**DATA PROVIDED**:
● ● ● ● ●

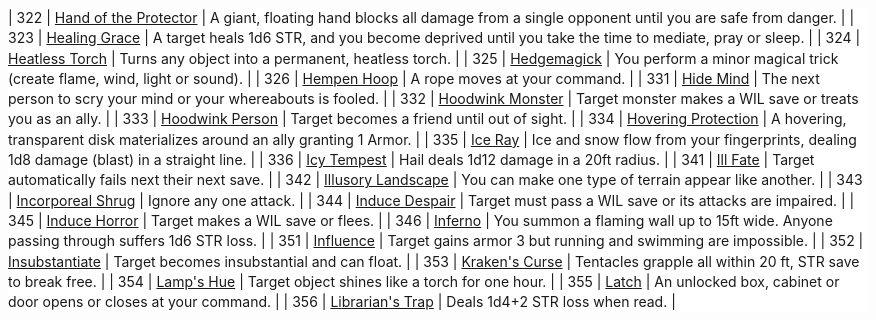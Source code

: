 | 322 | [Hand of the Protector](#hand-of-the-protector)             | A giant, floating hand blocks all damage from a single opponent until you are safe from danger.                                                                                         |
| 323 | [Healing Grace](#healing-grace)                             | A target heals 1d6 STR, and you become deprived until you take the time to mediate, pray or sleep.                                                                                      |
| 324 | [Heatless Torch](#heatless-torch)                           | Turns any object into a permanent, heatless torch.                                                                                                                                      |
| 325 | [Hedgemagick](#hedgemagick)                                 | You perform a minor magical trick (create flame, wind, light or sound).                                                                                                                 |
| 326 | [Hempen Hoop](#hempen-hoop)                                 | A rope moves at your command.                                                                                                                                                           |
| 331 | [Hide Mind](#hide-mind)                                     | The next person to scry your mind or your whereabouts is fooled.                                                                                                                        |
| 332 | [Hoodwink Monster](#hoodwink-monster)                       | Target monster makes a WIL save or treats you as an ally.                                                                                                                               |
| 333 | [Hoodwink Person](#hoodwink-person)                         | Target becomes a friend until out of sight.                                                                                                                                             |
| 334 | [Hovering Protection](#hovering-protection)                 | A hovering, transparent disk materializes around an ally granting 1 Armor.                                                                                                              |
| 335 | [Ice Ray](#ice-ray)                                         | Ice and snow flow from your fingerprints, dealing 1d8 damage (blast) in a straight line.                                                                                                |
| 336 | [Icy Tempest](#icy-tempest)                                 | Hail deals 1d12 damage in a 20ft radius.                                                                                                                                                |
| 341 | [Ill Fate](#ill-fate)                                       | Target automatically fails next their next save.                                                                                                                                        |
| 342 | [Illusory Landscape](#illusory-landscape)                   | You can make one type of terrain appear like another.                                                                                                                                   |
| 343 | [Incorporeal Shrug](#incorporeal-shrug)                     | Ignore any one attack.                                                                                                                                                                  |
| 344 | [Induce Despair](#induce-despair)                           | Target must pass a WIL save or its attacks are impaired.                                                                                                                                |
| 345 | [Induce Horror](#induce-horror)                             | Target makes a WIL save or flees.                                                                                                                                                       |
| 346 | [Inferno](#inferno)                                         | You summon a flaming wall up to 15ft wide. Anyone passing through suffers 1d6 STR loss.                                                                                                 |
| 351 | [Influence](#influence)                                     | Target gains armor 3 but running and swimming are impossible.                                                                                                                           |
| 352 | [Insubstantiate](#insubstantiate)                           | Target becomes insubstantial and can float.                                                                                                                                             |
| 353 | [Kraken's Curse](#krakens-curse)                            | Tentacles grapple all within 20 ft, STR save to break free.                                                                                                                             |
| 354 | [Lamp's Hue](#lamps-hue)                                    | Target object shines like a torch for one hour.                                                                                                                                         |
| 355 | [Latch](#latch)                                             | An unlocked box, cabinet or door opens or closes at your command.                                                                                                                       |
| 356 | [Librarian's Trap](#librarians-trap)                        | Deals 1d4+2 STR loss when read.                                                                                                                                                         |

● ● ● ● ●

**TASK GOAL**: Except for pictures, copy the records above exactly.

**FINISHED EXERCISE**:
Source code

: | 322 | [Hand of the Protector](#hand-of-the-protector)             | A giant, floating hand blocks all damage from a single opponent until you are safe from danger.                                                                                         |
| 323 | [Healing Grace](#healing-grace)                             | A target heals 1d6 STR, and you become deprived until you take the time to mediate, pray or sleep.                                                                                      |
| 324 | [Heatless Torch](#heatless-torch)                           | Turns any object into a permanent, heatless torch.                                                                                                                                      |
| 325 | [Hedgemagick](#hedgemagick)                                 | You perform a minor magical trick (create flame, wind, light or sound).                                                                                                                 |
| 326 | [Hempen Hoop](#hempen-hoop)                                 | A rope moves at your command.                                                                                                                                                           |
| 331 | [Hide Mind](#hide-mind)                                     | The next person to scry your mind or your whereabouts is fooled.                                                                                                                        |
| 332 | [Hoodwink Monster](#hoodwink-monster)                       | Target monster makes a WIL save or treats you as an ally.                                                                                                                               |
| 333 | [Hoodwink Person](#hoodwink-person)                         | Target becomes a friend until out of sight.                                                                                                                                             |
| 334 | [Hovering Protection](#hovering-protection)                 | A hovering, transparent disk materializes around an ally granting 1 Armor.                                                                                                              |
| 335 | [Ice Ray](#ice-ray)                                         | Ice and snow flow from your fingerprints, dealing 1d8 damage (blast) in a straight line.                                                                                                |
| 336 | [Icy Tempest](#icy-tempest)                                 | Hail deals 1d12 damage in a 20ft radius.                                                                                                                                                |
| 341 | [Ill Fate](#ill-fate)                                       | Target automatically fails next their next save.                                                                                                                                        |
| 342 | [Illusory Landscape](#illusory-landscape)                   | You can make one type of terrain appear like another.                                                                                                                                   |
| 343 | [Incorporeal Shrug](#incorporeal-shrug)                     | Ignore any one attack.                                                                                                                                                                  |
| 344 | [Induce Despair](#induce-despair)                           | Target must pass a WIL save or its attacks are impaired.                                                                                                                                |
| 345 | [Induce Horror](#induce-horror)                             | Target makes a WIL save or flees.                                                                                                                                                       |
| 346 | [Inferno](#inferno)                                         | You summon a flaming wall up to 15ft wide. Anyone passing through suffers 1d6 STR loss.                                                                                                 |
| 351 | [Influence](#influence)                                     | Target gains armor 3 but running and swimming are impossible.                                                                                                                           |
| 352 | [Insubstantiate](#insubstantiate)                           | Target becomes insubstantial and can float.                                                                                                                                             |
| 353 | [Kraken's Curse](#krakens-curse)                            | Tentacles grapple all within 20 ft, STR save to break free.                                                                                                                             |
| 354 | [Lamp's Hue](#lamps-hue)                                    | Target object shines like a torch for one hour.                                                                                                                                         |
| 355 | [Latch](#latch)                                             | An unlocked box, cabinet or door opens or closes at your command.                                                                                                                       |
| 356 | [Librarian's Trap](#librarians-trap)                        | Deals 1d4+2 STR loss when read.                                                                                                                                                         |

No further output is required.